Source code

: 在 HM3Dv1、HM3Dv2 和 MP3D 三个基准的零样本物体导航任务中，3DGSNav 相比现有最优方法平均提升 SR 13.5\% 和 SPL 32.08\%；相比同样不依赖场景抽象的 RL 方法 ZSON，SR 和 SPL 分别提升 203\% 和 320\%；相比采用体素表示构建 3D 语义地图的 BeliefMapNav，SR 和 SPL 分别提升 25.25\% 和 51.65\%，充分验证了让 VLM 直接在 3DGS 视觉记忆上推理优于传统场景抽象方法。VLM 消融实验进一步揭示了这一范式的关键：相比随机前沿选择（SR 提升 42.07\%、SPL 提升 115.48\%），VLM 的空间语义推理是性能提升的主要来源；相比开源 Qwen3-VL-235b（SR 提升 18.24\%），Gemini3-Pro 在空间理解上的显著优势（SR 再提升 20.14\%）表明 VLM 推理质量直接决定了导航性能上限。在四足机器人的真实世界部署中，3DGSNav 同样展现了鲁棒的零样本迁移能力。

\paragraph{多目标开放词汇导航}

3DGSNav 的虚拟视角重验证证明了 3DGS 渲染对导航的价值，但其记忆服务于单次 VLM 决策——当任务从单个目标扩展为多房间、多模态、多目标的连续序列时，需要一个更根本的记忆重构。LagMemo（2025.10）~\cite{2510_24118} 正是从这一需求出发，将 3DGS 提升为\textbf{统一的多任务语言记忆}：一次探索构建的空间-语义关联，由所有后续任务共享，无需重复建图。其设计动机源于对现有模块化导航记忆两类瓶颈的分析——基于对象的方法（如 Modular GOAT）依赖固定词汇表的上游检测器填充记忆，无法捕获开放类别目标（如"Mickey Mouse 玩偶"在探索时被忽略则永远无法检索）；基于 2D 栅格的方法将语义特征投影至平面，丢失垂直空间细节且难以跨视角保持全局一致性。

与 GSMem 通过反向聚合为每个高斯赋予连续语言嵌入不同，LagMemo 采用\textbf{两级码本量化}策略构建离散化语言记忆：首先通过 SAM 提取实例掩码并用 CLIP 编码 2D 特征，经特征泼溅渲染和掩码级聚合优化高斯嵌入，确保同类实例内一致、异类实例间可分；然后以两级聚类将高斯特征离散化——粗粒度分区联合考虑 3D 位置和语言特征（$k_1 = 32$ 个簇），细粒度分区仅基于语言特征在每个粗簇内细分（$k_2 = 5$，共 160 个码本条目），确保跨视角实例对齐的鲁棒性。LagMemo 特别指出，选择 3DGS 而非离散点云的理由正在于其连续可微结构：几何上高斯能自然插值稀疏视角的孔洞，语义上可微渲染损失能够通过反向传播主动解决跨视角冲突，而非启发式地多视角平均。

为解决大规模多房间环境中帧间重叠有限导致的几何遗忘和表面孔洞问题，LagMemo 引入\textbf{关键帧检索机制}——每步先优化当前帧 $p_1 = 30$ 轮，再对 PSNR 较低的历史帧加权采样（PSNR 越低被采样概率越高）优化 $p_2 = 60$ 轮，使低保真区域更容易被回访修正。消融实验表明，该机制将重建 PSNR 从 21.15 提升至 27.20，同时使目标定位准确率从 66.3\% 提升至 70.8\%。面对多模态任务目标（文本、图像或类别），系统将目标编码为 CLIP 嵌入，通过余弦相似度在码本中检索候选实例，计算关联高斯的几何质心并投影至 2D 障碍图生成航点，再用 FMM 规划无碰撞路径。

+++++

◆ WORK REQUIRED
Repeat the data above. Change nothing.

◆ ANSWER AREA
Source code

: 在 HM3Dv1、HM3Dv2 和 MP3D 三个基准的零样本物体导航任务中，3DGSNav 相比现有最优方法平均提升 SR 13.5\% 和 SPL 32.08\%；相比同样不依赖场景抽象的 RL 方法 ZSON，SR 和 SPL 分别提升 203\% 和 320\%；相比采用体素表示构建 3D 语义地图的 BeliefMapNav，SR 和 SPL 分别提升 25.25\% 和 51.65\%，充分验证了让 VLM 直接在 3DGS 视觉记忆上推理优于传统场景抽象方法。VLM 消融实验进一步揭示了这一范式的关键：相比随机前沿选择（SR 提升 42.07\%、SPL 提升 115.48\%），VLM 的空间语义推理是性能提升的主要来源；相比开源 Qwen3-VL-235b（SR 提升 18.24\%），Gemini3-Pro 在空间理解上的显著优势（SR 再提升 20.14\%）表明 VLM 推理质量直接决定了导航性能上限。在四足机器人的真实世界部署中，3DGSNav 同样展现了鲁棒的零样本迁移能力。

\paragraph{多目标开放词汇导航}

3DGSNav 的虚拟视角重验证证明了 3DGS 渲染对导航的价值，但其记忆服务于单次 VLM 决策——当任务从单个目标扩展为多房间、多模态、多目标的连续序列时，需要一个更根本的记忆重构。LagMemo（2025.10）~\cite{2510_24118} 正是从这一需求出发，将 3DGS 提升为\textbf{统一的多任务语言记忆}：一次探索构建的空间-语义关联，由所有后续任务共享，无需重复建图。其设计动机源于对现有模块化导航记忆两类瓶颈的分析——基于对象的方法（如 Modular GOAT）依赖固定词汇表的上游检测器填充记忆，无法捕获开放类别目标（如"Mickey Mouse 玩偶"在探索时被忽略则永远无法检索）；基于 2D 栅格的方法将语义特征投影至平面，丢失垂直空间细节且难以跨视角保持全局一致性。

与 GSMem 通过反向聚合为每个高斯赋予连续语言嵌入不同，LagMemo 采用\textbf{两级码本量化}策略构建离散化语言记忆：首先通过 SAM 提取实例掩码并用 CLIP 编码 2D 特征，经特征泼溅渲染和掩码级聚合优化高斯嵌入，确保同类实例内一致、异类实例间可分；然后以两级聚类将高斯特征离散化——粗粒度分区联合考虑 3D 位置和语言特征（$k_1 = 32$ 个簇），细粒度分区仅基于语言特征在每个粗簇内细分（$k_2 = 5$，共 160 个码本条目），确保跨视角实例对齐的鲁棒性。LagMemo 特别指出，选择 3DGS 而非离散点云的理由正在于其连续可微结构：几何上高斯能自然插值稀疏视角的孔洞，语义上可微渲染损失能够通过反向传播主动解决跨视角冲突，而非启发式地多视角平均。

为解决大规模多房间环境中帧间重叠有限导致的几何遗忘和表面孔洞问题，LagMemo 引入\textbf{关键帧检索机制}——每步先优化当前帧 $p_1 = 30$ 轮，再对 PSNR 较低的历史帧加权采样（PSNR 越低被采样概率越高）优化 $p_2 = 60$ 轮，使低保真区域更容易被回访修正。消融实验表明，该机制将重建 PSNR 从 21.15 提升至 27.20，同时使目标定位准确率从 66.3\% 提升至 70.8\%。面对多模态任务目标（文本、图像或类别），系统将目标编码为 CLIP 嵌入，通过余弦相似度在码本中检索候选实例，计算关联高斯的几何质心并投影至 2D 障碍图生成航点，再用 FMM 规划无碰撞路径。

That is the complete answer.